=== Begin Enclosure ===

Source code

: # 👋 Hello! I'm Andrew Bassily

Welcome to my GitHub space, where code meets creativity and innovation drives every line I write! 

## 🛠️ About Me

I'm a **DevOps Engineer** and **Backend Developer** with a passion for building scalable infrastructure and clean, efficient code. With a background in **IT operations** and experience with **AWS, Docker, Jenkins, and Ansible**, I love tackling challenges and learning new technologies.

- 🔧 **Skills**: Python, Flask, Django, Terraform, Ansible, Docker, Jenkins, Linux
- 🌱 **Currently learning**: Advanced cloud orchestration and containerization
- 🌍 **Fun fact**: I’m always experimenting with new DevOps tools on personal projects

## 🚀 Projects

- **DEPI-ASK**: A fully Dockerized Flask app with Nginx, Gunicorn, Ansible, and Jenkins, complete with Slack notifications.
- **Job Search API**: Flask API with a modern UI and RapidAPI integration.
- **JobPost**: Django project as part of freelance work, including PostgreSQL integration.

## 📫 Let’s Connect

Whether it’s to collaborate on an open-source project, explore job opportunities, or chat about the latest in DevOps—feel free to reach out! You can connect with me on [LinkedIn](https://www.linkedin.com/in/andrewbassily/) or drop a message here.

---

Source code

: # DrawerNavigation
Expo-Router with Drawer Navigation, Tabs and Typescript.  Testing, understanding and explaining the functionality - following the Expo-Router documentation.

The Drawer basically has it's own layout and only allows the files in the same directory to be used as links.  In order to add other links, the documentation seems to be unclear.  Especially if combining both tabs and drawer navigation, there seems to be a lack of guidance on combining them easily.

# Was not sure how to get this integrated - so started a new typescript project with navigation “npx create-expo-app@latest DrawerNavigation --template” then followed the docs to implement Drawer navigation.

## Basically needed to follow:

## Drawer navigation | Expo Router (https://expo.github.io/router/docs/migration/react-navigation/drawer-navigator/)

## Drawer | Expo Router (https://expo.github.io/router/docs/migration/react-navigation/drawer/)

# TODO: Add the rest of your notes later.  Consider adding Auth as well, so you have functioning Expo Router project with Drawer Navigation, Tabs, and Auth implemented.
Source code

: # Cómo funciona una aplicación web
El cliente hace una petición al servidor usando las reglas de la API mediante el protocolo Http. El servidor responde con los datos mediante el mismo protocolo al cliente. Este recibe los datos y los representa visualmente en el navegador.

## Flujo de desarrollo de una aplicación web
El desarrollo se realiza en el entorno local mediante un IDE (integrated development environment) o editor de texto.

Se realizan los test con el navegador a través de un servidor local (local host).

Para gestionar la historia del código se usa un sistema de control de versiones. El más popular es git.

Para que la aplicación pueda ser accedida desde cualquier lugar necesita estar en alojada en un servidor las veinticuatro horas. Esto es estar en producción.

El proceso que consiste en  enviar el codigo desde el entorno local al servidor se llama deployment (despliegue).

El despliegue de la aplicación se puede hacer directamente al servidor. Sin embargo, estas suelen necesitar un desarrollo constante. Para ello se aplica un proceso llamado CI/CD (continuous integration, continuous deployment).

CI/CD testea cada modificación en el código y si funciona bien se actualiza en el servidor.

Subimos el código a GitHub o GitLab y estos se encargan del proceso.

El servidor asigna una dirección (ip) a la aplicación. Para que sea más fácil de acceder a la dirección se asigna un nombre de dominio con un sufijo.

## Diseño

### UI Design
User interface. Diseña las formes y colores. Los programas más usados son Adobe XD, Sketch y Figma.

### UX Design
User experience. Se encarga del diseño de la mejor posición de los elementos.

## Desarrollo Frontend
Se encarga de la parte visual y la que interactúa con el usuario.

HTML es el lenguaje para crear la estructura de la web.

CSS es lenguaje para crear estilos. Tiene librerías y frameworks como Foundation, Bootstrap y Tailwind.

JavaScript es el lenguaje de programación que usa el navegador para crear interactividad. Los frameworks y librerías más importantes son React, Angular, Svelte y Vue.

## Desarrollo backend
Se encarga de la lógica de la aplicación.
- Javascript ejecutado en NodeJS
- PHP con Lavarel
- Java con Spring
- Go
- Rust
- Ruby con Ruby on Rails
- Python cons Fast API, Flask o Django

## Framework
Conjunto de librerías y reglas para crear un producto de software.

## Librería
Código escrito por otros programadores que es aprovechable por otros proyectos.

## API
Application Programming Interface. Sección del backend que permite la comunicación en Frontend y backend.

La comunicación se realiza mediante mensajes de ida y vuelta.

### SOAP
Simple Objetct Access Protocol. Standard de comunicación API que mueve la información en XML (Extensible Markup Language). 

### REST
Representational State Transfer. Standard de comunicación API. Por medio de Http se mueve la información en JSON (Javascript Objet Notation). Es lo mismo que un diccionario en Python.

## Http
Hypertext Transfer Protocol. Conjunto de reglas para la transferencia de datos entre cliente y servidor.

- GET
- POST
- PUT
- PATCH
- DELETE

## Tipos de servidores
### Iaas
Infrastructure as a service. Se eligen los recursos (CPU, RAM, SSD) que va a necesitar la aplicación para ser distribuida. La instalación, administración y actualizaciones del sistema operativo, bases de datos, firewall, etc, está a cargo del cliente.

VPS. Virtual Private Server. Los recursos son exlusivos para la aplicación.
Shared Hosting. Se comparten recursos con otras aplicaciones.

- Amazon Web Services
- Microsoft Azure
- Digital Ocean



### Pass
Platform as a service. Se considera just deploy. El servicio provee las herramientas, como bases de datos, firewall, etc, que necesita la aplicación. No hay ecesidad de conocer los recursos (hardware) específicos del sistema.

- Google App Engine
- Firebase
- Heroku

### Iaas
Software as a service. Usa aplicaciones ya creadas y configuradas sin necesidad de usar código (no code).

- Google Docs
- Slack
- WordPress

=== End Enclosure ===

_Task prompt_
The required answer is each line of the data in which the word "https" appears.

_Task result_
Whether it’s to collaborate on an open-source project, explore job opportunities, or chat about the latest in DevOps—feel free to reach out! You can connect with me on [LinkedIn](https://www.linkedin.com/in/andrewbassily/) or drop a message here.
## Drawer navigation | Expo Router (https://expo.github.io/router/docs/migration/react-navigation/drawer-navigator/)
## Drawer | Expo Router (https://expo.github.io/router/docs/migration/react-navigation/drawer/)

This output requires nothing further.